用传统debugger面临的问题就是你不知道这次运行的时候能不能复现,你猜测可能某段代码出现了 问题,所以进行了一番检查。但如果最后不能复现的话,刚刚所做的工作就是无用的。gdb通过一个反 向调试的功能解决了这个问题。但是gdb的反向调试代价很大,在大型项目上运行很吃力。Bug出现的几率高还好,但如果出现的概率是1/100,甚至1/1000呢?

要么就用大量printf,通过print出数据来进行debug,好处是重复运行程序的成本较低,可以写个 脚本,反复可以多次尝试,直到程序崩溃,然后反回去看log。但也有一样的问题就是效率不高,哪怕 复现成功了,也很有可能现有的printf并不能解决问题,需要加更多的printf,又要反复运行程序来复现。

rr的出现就是来解决上面提到的问题。rr是一个debugger,通过记录程序运行时的状态,来提供一 个可以反复反向调试的debug环境。

rr的优点

  • 比gdb的反向调试更成熟,并且有更少的消耗
  • 对多线程进程友好,可以只调试某个进程
  • 支持gdb的指令

安装

推荐按着官方文档来进行本地编译,然后安装。
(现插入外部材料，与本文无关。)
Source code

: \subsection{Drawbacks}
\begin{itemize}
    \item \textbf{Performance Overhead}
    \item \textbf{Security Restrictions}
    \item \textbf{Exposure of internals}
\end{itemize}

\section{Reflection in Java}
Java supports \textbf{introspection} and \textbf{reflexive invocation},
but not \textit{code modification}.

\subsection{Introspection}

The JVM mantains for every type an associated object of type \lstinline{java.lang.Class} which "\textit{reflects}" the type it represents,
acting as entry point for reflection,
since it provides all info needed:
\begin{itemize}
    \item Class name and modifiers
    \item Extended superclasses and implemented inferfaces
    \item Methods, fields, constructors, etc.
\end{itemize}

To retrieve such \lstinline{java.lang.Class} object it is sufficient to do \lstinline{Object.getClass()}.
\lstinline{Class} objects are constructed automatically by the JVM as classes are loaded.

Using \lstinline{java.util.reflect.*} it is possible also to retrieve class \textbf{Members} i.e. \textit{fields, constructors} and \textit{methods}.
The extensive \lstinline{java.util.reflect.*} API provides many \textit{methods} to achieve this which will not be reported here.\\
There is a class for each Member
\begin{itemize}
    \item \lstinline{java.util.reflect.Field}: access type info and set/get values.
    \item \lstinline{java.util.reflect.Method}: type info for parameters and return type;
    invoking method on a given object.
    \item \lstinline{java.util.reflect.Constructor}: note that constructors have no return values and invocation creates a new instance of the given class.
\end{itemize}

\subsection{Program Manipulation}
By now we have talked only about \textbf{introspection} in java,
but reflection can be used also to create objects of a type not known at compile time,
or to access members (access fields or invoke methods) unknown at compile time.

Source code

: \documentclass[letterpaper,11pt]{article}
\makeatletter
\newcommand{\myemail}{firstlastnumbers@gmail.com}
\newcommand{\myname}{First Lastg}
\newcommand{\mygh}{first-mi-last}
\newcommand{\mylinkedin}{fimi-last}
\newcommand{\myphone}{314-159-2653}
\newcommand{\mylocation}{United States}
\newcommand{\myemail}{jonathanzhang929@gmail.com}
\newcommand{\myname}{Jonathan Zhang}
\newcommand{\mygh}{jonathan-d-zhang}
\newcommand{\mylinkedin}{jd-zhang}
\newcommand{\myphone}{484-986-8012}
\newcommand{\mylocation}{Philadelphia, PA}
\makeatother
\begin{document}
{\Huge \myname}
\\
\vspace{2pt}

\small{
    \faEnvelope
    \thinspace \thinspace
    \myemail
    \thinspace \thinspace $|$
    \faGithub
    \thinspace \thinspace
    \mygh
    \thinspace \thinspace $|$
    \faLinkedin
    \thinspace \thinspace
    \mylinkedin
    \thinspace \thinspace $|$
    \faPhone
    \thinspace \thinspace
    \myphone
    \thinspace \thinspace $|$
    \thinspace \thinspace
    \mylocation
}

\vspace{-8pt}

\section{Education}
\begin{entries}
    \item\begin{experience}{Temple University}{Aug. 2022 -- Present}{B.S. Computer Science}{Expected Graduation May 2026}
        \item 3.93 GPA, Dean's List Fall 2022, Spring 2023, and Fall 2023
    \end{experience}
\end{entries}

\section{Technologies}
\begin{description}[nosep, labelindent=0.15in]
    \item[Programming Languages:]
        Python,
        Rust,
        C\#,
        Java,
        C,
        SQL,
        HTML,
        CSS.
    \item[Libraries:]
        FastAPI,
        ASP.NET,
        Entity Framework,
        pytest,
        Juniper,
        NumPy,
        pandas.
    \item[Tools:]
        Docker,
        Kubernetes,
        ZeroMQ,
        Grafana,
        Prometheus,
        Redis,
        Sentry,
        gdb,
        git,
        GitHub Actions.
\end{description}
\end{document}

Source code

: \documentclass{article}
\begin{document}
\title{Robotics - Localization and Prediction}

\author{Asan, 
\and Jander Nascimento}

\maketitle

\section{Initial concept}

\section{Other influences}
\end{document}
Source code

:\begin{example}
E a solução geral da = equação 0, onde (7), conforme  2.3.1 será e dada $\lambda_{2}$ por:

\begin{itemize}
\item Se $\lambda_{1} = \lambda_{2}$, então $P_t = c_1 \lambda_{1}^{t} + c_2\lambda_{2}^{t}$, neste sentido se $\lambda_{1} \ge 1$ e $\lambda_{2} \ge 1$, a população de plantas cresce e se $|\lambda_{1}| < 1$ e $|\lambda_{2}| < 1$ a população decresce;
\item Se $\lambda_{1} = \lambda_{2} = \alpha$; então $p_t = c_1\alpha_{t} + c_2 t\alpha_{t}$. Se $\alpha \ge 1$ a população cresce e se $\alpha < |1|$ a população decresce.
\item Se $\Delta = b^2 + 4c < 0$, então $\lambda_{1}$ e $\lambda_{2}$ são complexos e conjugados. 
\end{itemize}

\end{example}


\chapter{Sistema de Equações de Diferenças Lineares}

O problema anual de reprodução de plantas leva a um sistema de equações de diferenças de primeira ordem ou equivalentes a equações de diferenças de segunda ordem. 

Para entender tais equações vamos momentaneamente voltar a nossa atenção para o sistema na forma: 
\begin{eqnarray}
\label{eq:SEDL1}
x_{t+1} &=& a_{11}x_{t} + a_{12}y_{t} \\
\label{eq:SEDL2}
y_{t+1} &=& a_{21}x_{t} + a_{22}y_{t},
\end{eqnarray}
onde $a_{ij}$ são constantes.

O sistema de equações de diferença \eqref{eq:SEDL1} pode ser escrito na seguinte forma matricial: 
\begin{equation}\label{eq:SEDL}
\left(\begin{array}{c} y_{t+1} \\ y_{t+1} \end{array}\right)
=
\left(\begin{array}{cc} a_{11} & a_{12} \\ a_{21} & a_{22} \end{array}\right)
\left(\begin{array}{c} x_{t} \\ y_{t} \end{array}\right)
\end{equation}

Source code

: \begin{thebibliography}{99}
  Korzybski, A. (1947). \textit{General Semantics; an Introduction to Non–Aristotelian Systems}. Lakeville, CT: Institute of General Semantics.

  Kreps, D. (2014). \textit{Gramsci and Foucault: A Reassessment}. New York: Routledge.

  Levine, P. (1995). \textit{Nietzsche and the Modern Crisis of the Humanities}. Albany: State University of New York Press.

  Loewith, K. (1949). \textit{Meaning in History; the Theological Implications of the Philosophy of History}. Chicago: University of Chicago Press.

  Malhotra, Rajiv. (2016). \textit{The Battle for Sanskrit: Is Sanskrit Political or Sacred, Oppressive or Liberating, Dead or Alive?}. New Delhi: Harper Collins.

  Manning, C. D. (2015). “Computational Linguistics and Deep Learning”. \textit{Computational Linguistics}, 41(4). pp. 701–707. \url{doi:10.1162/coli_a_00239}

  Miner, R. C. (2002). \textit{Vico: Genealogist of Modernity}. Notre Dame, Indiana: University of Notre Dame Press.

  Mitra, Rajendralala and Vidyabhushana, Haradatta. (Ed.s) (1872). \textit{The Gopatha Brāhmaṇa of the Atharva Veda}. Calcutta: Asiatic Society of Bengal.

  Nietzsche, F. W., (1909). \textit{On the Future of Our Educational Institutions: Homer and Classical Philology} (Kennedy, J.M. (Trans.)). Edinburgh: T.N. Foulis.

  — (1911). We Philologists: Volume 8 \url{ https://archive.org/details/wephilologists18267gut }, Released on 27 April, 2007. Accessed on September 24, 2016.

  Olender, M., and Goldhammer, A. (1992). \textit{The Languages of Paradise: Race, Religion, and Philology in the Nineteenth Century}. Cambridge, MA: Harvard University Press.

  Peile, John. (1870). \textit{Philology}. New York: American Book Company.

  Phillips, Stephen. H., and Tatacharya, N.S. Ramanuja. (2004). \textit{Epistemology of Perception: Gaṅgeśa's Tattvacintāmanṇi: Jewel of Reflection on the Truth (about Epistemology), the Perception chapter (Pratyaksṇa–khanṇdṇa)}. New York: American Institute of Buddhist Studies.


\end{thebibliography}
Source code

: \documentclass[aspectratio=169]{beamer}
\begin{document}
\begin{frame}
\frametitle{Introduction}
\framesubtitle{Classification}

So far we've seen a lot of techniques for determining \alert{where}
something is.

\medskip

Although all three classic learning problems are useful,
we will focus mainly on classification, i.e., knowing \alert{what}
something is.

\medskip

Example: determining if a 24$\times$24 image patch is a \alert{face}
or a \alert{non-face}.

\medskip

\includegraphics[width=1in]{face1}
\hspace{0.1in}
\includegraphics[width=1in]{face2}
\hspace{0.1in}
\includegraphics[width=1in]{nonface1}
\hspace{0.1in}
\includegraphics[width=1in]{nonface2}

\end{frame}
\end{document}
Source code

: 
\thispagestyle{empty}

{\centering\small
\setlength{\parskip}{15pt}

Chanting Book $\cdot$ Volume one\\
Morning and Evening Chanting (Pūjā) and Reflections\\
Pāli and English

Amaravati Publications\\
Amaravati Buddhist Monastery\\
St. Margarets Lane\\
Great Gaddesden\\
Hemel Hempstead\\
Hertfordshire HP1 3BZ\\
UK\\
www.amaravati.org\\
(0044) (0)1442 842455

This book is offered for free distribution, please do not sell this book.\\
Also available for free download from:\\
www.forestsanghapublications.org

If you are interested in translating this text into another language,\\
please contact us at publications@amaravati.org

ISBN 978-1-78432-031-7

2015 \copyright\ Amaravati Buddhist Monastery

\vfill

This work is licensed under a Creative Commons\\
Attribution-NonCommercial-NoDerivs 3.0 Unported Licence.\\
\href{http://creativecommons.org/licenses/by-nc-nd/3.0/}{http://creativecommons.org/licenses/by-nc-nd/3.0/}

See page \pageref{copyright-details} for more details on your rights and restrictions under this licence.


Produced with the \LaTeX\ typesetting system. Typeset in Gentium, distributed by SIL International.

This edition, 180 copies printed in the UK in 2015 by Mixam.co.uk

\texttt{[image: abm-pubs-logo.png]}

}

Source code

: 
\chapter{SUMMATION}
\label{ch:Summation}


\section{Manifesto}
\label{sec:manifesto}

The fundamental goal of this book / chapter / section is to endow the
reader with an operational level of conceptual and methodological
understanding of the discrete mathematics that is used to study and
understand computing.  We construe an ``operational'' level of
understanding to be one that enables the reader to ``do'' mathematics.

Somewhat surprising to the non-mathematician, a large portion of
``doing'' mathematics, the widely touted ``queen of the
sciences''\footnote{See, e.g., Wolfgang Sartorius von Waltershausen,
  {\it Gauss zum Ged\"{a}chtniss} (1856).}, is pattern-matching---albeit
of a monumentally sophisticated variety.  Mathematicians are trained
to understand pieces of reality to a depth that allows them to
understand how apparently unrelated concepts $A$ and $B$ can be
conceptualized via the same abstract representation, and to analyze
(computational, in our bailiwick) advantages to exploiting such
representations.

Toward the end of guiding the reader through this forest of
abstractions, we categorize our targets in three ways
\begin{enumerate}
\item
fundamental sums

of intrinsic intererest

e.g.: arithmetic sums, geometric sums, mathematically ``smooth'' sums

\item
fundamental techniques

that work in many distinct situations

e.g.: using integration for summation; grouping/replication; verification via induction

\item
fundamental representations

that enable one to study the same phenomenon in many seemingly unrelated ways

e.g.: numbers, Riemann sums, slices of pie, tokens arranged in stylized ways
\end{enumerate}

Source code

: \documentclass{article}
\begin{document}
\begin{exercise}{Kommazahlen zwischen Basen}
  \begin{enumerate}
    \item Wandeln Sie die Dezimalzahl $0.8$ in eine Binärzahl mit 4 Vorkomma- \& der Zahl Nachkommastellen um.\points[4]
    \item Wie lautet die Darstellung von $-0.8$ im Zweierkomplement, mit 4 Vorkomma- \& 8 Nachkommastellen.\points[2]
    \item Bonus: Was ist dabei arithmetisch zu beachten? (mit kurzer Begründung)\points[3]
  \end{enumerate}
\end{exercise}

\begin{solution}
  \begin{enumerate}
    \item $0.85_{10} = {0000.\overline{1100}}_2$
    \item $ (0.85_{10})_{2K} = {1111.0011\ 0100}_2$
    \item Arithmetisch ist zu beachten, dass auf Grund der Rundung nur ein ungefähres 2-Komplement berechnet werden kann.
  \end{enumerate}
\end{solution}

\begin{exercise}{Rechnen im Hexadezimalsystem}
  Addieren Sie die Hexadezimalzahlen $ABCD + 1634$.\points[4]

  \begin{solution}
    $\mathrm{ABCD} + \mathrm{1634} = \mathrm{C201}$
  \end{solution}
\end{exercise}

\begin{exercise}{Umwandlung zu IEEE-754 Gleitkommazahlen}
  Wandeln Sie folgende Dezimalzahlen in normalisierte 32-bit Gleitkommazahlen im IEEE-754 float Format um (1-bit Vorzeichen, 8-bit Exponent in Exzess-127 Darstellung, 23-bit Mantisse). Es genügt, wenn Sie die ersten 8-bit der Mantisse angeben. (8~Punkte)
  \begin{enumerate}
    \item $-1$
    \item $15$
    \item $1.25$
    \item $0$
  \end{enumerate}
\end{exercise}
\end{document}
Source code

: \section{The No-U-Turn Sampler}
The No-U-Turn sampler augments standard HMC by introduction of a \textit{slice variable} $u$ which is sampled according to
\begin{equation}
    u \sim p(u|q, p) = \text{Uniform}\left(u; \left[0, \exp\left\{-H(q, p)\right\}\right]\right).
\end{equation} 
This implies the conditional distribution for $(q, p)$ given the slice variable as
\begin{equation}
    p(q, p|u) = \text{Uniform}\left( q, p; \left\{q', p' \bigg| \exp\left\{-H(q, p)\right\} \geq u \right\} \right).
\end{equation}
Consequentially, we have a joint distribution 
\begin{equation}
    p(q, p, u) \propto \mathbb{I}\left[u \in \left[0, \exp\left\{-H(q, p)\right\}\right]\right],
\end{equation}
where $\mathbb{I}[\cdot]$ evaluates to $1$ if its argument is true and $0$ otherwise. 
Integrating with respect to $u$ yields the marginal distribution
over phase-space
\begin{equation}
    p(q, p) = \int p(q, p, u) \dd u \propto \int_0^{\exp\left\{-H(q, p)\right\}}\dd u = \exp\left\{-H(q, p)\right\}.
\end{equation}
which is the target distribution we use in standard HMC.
请注意rr现在只能在Linux上运行并且对CPU有一定的要求,具体要求请看官方文档

基础使用方法

使用rr总共分成两步

  1. 第一步是rr record - 运行程序,并且记录下程序运行时的状态。
  2. 第二部是rr replay - 回放记录好的程序。

实例

  #include <cstdio>
  #include <thread>
  #include <stdlib.h>

  void inc(int& x, int id) {
    id = id + 1; //这一行有点多余,主要是为了展示rr的reverse-continue 功能
    if (x == 2 && id == 3) {
      abort();
    }
    ++x;
    printf("x=%d\n", x);
  }

  int main () {
    int x = 0;
    std::thread t1(inc, std::ref(x), 1);
    std::thread t2(inc, std::ref(x), 2);
    std::thread t3(inc, std::ref(x), 3);
    std::thread t4(inc, std::ref(x), 4);

    t1.join();
    t2.join();
    t3.join();
    t4.join();
  }

上面这个程序启动了多个线程,会在当t2这个线程运行时x == 2 && id == 3的时候崩溃。因为线程运行的顺序是不可控的,所以这个程序并不会总是崩溃。

我们首先编译上面这个程序

  • 运行g++ -g -lpthread main.cpp -o main。编译好后,我们得到了 main 这个二进制文件。

然后我们来record

  • 这里我们运行rr record --chaos ./main。正常情况我们 rr record ../main 就可以了,但我们这里用了--chaos让rr可以更加随机的进行调度,从而增加 复现这个bug的概率。我们还可以自动化这个步骤通过while rr record --chaos ./main; do :; done 来反复运行这个程序,这个while循环会在main崩溃的时候自动结束。

rr_debugger_1 rr_debugger_2

我这次运行了32次才成功复现这个崩溃。

rr 会把每次的记录存放在~/.local/share/rr里面,这时候我们ls看一下。

rr_debugger_3

每个main-<数字>就是rr存放的记录,rr支持我们回放每一个记录,rr replay 默认会回放最新的那个,我们直接rr replay就好了。

rr_debugger_4

上图就是rr debugger的样子。因为rr使用的是gdb protocol,所以我们可以运行各种gdb的指令。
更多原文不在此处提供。